Outre les mesures de radiation, des programmes de surveillance sanitaire se sont aussi mis en place, dont un programme de contrôle de la thyroïde chez les enfants de moins de 18 ans. Les premiers résultats, présentés le 11 septembre dernier à Tokyo, se veulent aussi très rassurants, n’annonçant qu’un cas de cancer de la thyroïde diagnostiqué sur 80 174 enfants. En fait, «ce cas de cancer ne peut être ramené qu’à une population de 14 enfants ayant effectivement subi tous les examens nécessaires », dénonce Thierry Ribault dans une analyse plus poussée. Or sur ces 80 174 enfants ayant subi une première échographie de dépistage, 387 sont toujours en attente d’examens complémentaires.

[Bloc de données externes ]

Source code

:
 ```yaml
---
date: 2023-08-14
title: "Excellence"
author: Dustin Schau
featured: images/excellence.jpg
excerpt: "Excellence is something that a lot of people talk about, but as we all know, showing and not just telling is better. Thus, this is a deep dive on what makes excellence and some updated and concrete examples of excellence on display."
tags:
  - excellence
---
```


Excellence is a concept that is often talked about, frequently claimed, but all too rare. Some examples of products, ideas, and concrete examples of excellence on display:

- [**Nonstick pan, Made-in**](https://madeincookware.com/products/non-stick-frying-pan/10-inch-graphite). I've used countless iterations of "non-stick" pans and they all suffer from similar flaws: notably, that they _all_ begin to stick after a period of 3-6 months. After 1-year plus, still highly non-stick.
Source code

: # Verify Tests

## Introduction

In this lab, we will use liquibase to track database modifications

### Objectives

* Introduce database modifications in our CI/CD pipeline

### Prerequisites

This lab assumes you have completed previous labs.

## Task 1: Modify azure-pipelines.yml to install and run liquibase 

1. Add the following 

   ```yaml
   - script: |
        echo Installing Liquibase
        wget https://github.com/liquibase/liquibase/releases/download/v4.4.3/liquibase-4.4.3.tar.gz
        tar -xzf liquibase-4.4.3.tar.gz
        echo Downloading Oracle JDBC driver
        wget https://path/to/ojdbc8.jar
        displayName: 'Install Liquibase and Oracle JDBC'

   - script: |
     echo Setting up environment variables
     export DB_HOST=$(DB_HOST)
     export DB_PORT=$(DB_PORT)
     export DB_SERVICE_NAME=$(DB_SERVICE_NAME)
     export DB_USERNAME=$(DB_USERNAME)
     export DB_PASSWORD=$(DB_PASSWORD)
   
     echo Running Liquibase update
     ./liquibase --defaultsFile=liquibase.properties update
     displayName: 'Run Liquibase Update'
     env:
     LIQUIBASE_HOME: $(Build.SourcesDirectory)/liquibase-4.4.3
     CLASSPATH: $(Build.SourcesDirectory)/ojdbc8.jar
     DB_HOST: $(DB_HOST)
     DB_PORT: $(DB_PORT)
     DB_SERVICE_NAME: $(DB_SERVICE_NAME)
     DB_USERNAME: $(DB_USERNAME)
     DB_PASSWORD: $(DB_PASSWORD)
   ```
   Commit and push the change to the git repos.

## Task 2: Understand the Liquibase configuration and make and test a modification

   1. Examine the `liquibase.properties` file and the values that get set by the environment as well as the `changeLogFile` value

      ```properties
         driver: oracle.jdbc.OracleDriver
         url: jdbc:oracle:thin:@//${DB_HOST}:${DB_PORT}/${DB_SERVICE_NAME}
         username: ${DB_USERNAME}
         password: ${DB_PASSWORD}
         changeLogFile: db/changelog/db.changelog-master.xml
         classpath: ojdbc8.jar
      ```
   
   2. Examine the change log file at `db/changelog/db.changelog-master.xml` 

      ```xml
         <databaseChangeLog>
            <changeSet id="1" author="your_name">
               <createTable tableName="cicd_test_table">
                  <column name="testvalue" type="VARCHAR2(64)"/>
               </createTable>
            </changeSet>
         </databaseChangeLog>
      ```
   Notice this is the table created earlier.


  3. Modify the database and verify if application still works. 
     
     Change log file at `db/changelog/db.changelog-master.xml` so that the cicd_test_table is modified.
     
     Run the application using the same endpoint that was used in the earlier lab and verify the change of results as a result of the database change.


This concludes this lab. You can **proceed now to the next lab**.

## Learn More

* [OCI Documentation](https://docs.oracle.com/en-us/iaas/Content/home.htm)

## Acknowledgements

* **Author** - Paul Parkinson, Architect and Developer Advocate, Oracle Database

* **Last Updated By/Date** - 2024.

Vers l’arrêt du nucléaire au Japon? 
Avant Fukushima, le nucléaire représentait un moins du tiers (28%) de la production d’énergie du pays et il était envisagé de le développer pour qu’il en produise un peu plus de la moitié (53%) d’ici 2030. La catastrophe du 11 mars a soulevé des mouvements citoyens qui avaient conduit le gouvernement à annoncer, le 14 septembre 2012, l’arrêt total de la production d’électricité par l’énergie nucléaire d’ici 2039. Un arrêt ne signifiait pas alors pour autant l’arrêt de l’industrie japonaise du nucléaire. Le Japon exporte en effet ses centrales à des pays en voie de développement (comme l’Indonésie par exemple, dans des zones à risque sismique élevé), intégrant désormais, fort de son expérience, un plan de gestion des catastrophes . Et avait annoncé en juin 2012 vouloir relancer sa production de plutonium, ce que certaines analyses ont attribué à une volonté, nouvelle, de se lancer dans la fabrication d’armes nucléaires. Le résultat des dernières élections législatives, le 16 décembre 2012, montre à quel point cette décision d’arrêter les centrales était une manœuvre électorale visant à la simple récupération des voix chez les citoyens anti-nucléaires. Car le parti nouvellement élu, le PLD (Parti des Libéraux-Démocrates), programme de relancer le nucléaire à tout va, après avoir durant plus de 30 ans contribué à son essor !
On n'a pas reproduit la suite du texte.